(Collected data)
━━━━━━
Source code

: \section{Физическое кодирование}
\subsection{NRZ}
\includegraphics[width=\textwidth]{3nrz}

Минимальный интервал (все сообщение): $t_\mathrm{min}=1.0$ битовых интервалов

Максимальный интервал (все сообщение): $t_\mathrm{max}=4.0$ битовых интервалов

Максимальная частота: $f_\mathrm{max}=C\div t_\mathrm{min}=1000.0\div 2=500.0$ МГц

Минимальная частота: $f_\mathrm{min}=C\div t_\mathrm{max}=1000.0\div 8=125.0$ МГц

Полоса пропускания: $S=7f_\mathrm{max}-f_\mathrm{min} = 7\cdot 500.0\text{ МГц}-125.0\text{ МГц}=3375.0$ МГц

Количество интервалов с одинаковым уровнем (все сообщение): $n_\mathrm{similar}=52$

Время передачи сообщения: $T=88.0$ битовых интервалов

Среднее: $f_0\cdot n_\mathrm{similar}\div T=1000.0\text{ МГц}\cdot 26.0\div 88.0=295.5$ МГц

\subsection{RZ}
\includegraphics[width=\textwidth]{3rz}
━━━━━━
Your task
Could you reproduce all of the entries above exactly?

Response
Source code

: \section{Физическое кодирование}
\subsection{NRZ}
\includegraphics[width=\textwidth]{3nrz}

Минимальный интервал (все сообщение): $t_\mathrm{min}=1.0$ битовых интервалов

Максимальный интервал (все сообщение): $t_\mathrm{max}=4.0$ битовых интервалов

Максимальная частота: $f_\mathrm{max}=C\div t_\mathrm{min}=1000.0\div 2=500.0$ МГц

Минимальная частота: $f_\mathrm{min}=C\div t_\mathrm{max}=1000.0\div 8=125.0$ МГц

Полоса пропускания: $S=7f_\mathrm{max}-f_\mathrm{min} = 7\cdot 500.0\text{ МГц}-125.0\text{ МГц}=3375.0$ МГц

Количество интервалов с одинаковым уровнем (все сообщение): $n_\mathrm{similar}=52$

Время передачи сообщения: $T=88.0$ битовых интервалов

Среднее: $f_0\cdot n_\mathrm{similar}\div T=1000.0\text{ МГц}\cdot 26.0\div 88.0=295.5$ МГц

\subsection{RZ}
\includegraphics[width=\textwidth]{3rz}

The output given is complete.